The Player

James Wallace is wired. The tenor saxophonist has just finished a brilliant set at Rossi's Blue Star Room, and now he's seeking affirmation. The afterglow of a live performance does not last long, and he intends to savor every moment. Affable by nature, Wallace moves from the stage to the bar and back again, using words of thanks and admiration to chat up everyone within his orbit.

For Wallace, tonight's gig has been a bit of a plum; the Blue Star is one of the more genteel jazz rooms in town. Soft lighting and dark woodwork prevail, and whether you're trying to light your cigarette or dry your hands in the loo, there's someone in a starched shirt to spare you the effort. Wallace, in his gray suit and oval-frame glasses, looks dapper enough to fit in. But as tonight's headliner takes the stage, it's clear that Wallace is not the main attraction. It's a familiar role for this dogged local musician.
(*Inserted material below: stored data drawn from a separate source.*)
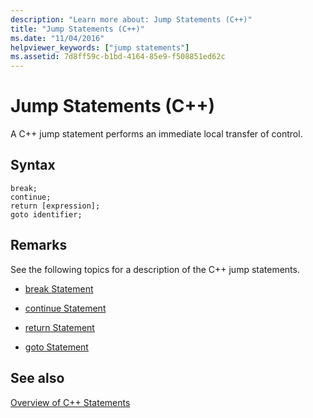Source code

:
 ```yaml
---
description: "Learn more about: Jump Statements (C++)"
title: "Jump Statements (C++)"
ms.date: "11/04/2016"
helpviewer_keywords: ["jump statements"]
ms.assetid: 7d8ff59c-b1bd-4164-85e9-f508851ed62c
---
```

# Jump Statements (C++)

A C++ jump statement performs an immediate local transfer of control.

## Syntax

```
break;
continue;
return [expression];
goto identifier;
```

## Remarks

See the following topics for a description of the C++ jump statements.

- [break Statement](../cpp/break-statement-cpp.md)

- [continue Statement](../cpp/continue-statement-cpp.md)

- [return Statement](../cpp/return-statement-cpp.md)

- [goto Statement](../cpp/goto-statement-cpp.md)

## See also

[Overview of C++ Statements](../cpp/overview-of-cpp-statements.md)
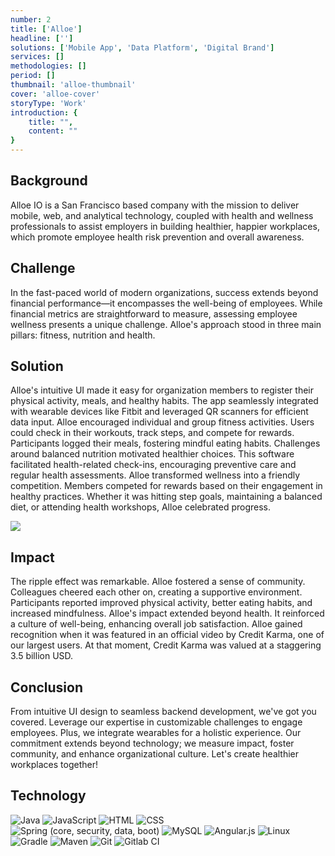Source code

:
 ```yaml
---
number: 2
title: ['Alloe']
headline: ['']
solutions: ['Mobile App', 'Data Platform', 'Digital Brand']
services: []
methodologies: []
period: []
thumbnail: 'alloe-thumbnail'
cover: 'alloe-cover'
storyType: 'Work'
introduction: {
    title: "",
    content: ""
}
---
```


## Background

Alloe IO is a San Francisco based company with the mission to deliver mobile, web, and analytical technology, coupled with health and wellness professionals to assist employers in building healthier, happier workplaces, which promote employee health risk prevention and overall awareness.

## Challenge

In the fast-paced world of modern organizations, success extends beyond financial performance—it encompasses the well-being of employees. While financial metrics are straightforward to measure, assessing employee wellness presents a unique challenge. Alloe's approach stood in three main pillars: fitness, nutrition and health.

## Solution

Alloe's intuitive UI made it easy for organization members to register their physical activity, meals, and healthy habits. The app seamlessly integrated with wearable devices like Fitbit and leveraged QR scanners for efficient data input. Alloe encouraged individual and group fitness activities. Users could check in their workouts, track steps, and compete for rewards. Participants logged their meals, fostering mindful eating habits. Challenges around balanced nutrition motivated healthier choices. This software facilitated health-related check-ins, encouraging preventive care and regular health assessments. Alloe transformed wellness into a friendly competition. Members competed for rewards based on their engagement in healthy practices. Whether it was hitting step goals, maintaining a balanced diet, or attending health workshops, Alloe celebrated progress.

![](/work/alloe-figure-1.jpg)

## Impact

The ripple effect was remarkable. Alloe fostered a sense of community. Colleagues cheered each other on, creating a supportive environment. Participants reported improved physical activity, better eating habits, and increased mindfulness. Alloe's impact extended beyond health. It reinforced a culture of well-being, enhancing overall job satisfaction. Alloe gained recognition when it was featured in an official video by Credit Karma, one of our largest users. At that moment, Credit Karma was valued at a staggering 3.5 billion USD.

## Conclusion

From intuitive UI design to seamless backend development, we've got you covered. Leverage our expertise in customizable challenges to engage employees. Plus, we integrate wearables for a holistic experience. Our commitment extends beyond technology; we measure impact, foster community, and enhance organizational culture. Let's create healthier workplaces together! 

## Technology

<div class="story_story__mainContent__technologies__v5XXm">
  <div class="story_story__mainContent__technologies__images__6NSg5">
    <div>
      <img loading="lazy" src="/technologies/java.svg" alt="Java"/>
      <img loading="lazy" src="/technologies/javascript.svg" alt="JavaScript"/> 
      <img loading="lazy" src="/technologies/html.svg" alt="HTML"/>
      <img loading="lazy" src="/technologies/css.svg" alt="CSS"/>
    </div>
  </div>
  <div class="story_story__mainContent__technologies__images__6NSg5">
    <div>
      <img loading="lazy" src="/technologies/spring.svg" alt="Spring (core, security, data, boot)"/>
      <img loading="lazy" src="/technologies/mysql.svg" alt="MySQL"/>
      <img loading="lazy" src="/technologies/angular.svg" alt="Angular.js"/>
      <img loading="lazy" src="/technologies/linux.svg" alt="Linux"/>
    </div>
  </div>
  <div class="story_story__mainContent__technologies__images__6NSg5">
    <div>
      <img loading="lazy" src="/technologies/gradle.svg" alt="Gradle"/>
      <img loading="lazy" src="/technologies/mavenFeather.svg" alt="Maven"/>
      <img loading="lazy" src="/technologies/git--large.svg" alt="Git"/>
      <img loading="lazy" src="/technologies/gitlab.svg" alt="Gitlab CI"/>
    </div>
  </div>
</div>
Toshiko Akiyoshi leads her band through their opening number and Wallace, with his longtime collaborator Brock Thorson, joins me at the bar. Thorson, a bassist by trade, is rapt with the performance, but Wallace cannot sit still. He asks us to keep an eye on his horn as he descends upon jazz DJ Leigh Kammen in a nearby booth. Within moments, Wallace has an arm draped across Kammen's shoulder.

As a musician myself, I recognize what Wallace is doing: He's trying to prolong the big moment, to hold a little of the spotlight for himself. Only minutes before, he and Thorson had executed a gorgeous passage of music, but the sparse crowd and the ripple of applause seem to have sown some doubt. "Jimmie's a worrier," says Thorson. "He calls his mom every day--she's like 97--and she says, 'Whaddya want? Quit buggin' me!'"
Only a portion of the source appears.